What do millions of 15 to 35 year-olds have in common? They love esports and they use Snapchat.
On Dec. 7, Turner announced it was expanding its partnership with Snapchat’s parent company, Snap. While the announcement doesn’t explicitly say Turner’s esports league, ELEAGUE, is a part of the deal, it would hardly be surprising. The deal includes bringing new Turner brands to Snapchat’s Discover platform, extend live coverage of Turner’s sports events, and develop Snapchat shows for several Turner brands such as TBS, Adult Swim, truTV, Great Big Story and Super Deluxe.
“Snapchat is a powerful outlet to directly connect with the millennial generation and perfectly aligns with our portfolio-wide strategy to engage with audiences at every touch point,” said David Levy, president of Turner.
Turner has already experimented with the use of Snapchat for its ELEAGUE coverage, launching an account on the service on June 20. Since then, it started offering behind-the-scenes coverage and Snapchat geofilters for its live studio audience. Snapchat, on the other hand, is no newcomer to live sports coverage.
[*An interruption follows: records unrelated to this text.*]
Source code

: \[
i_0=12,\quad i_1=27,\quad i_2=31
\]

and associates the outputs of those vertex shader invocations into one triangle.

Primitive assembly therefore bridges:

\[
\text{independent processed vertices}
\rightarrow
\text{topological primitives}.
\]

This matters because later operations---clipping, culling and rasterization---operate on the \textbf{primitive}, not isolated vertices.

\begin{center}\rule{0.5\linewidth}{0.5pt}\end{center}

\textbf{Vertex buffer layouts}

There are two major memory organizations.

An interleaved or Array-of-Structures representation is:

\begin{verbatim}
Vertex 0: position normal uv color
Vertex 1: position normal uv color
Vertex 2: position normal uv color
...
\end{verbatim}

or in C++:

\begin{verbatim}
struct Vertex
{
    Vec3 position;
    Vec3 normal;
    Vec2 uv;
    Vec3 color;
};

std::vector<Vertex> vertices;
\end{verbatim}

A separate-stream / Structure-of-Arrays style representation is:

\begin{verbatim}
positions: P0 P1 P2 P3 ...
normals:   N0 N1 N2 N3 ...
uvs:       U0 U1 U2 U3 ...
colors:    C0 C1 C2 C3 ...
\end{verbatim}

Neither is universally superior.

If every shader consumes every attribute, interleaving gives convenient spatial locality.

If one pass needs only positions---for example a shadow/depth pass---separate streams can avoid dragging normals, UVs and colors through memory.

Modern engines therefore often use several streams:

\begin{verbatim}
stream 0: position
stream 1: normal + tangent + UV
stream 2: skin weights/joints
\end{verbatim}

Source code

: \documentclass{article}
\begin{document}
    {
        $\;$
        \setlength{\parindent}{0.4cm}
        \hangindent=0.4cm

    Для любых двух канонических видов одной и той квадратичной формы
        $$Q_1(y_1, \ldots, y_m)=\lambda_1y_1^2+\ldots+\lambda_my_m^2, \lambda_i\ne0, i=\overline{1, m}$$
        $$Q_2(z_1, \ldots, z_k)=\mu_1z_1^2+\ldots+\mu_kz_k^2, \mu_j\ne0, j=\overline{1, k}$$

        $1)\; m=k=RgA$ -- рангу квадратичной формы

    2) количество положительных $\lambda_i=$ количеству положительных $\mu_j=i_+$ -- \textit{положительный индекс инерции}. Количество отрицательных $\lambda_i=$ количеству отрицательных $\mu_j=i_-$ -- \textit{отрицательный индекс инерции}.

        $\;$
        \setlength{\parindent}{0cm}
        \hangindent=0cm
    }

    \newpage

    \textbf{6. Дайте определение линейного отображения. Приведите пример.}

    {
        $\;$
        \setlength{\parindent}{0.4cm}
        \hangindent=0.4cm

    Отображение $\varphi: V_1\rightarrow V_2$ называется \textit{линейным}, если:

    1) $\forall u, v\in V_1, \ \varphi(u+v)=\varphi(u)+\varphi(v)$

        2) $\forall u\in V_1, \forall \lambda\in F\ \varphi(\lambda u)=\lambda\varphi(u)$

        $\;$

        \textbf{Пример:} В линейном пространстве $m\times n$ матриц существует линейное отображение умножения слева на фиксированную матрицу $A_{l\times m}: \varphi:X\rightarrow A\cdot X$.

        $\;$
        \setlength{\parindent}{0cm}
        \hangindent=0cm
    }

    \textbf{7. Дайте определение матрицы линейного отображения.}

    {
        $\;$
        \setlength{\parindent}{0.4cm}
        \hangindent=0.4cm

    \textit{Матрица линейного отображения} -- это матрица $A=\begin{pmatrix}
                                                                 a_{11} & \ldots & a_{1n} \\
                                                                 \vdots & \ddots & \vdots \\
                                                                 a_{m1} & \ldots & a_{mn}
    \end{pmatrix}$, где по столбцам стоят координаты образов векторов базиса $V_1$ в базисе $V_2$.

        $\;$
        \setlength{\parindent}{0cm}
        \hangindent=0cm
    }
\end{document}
The company partnered with the NFL in August and created its first official sports league Discover channel. The company also partnered with the U.K.’s BT Sport to cover the 2016 UEFA Champions League final between Real Madrid and Atletico Madrid.
But when it comes to social media and esports in general, Snapchat clearly needs to catch up. The main channels of communication and interaction between organizations, fans, and professional players in the West are Facebook, Twitter, Reddit, YouTube, and Twitch. But Snapchat is in a good position to claim a piece of the pie. In the U.S. and Canada, for example, Snapchat has passed 60 million daily active users, a third of Facebook’s daily users in the same region.
Globally, Snapchat is the fastest growing social network. It had an estimated 200 million monthly users after just four years. It outpaced Twitter (30 million after four years), Facebook (140 million after four years), and even skyrocketed past Instagram (180 million after four years). And, as mentioned above, it’s highly popular among the same demographic that’s into esports, 15 to 35 year-olds. Accordingly, many esports organizations and players have a Snapchat presence. And among those are several teams and players who participate in Turner’s ELEAGUE.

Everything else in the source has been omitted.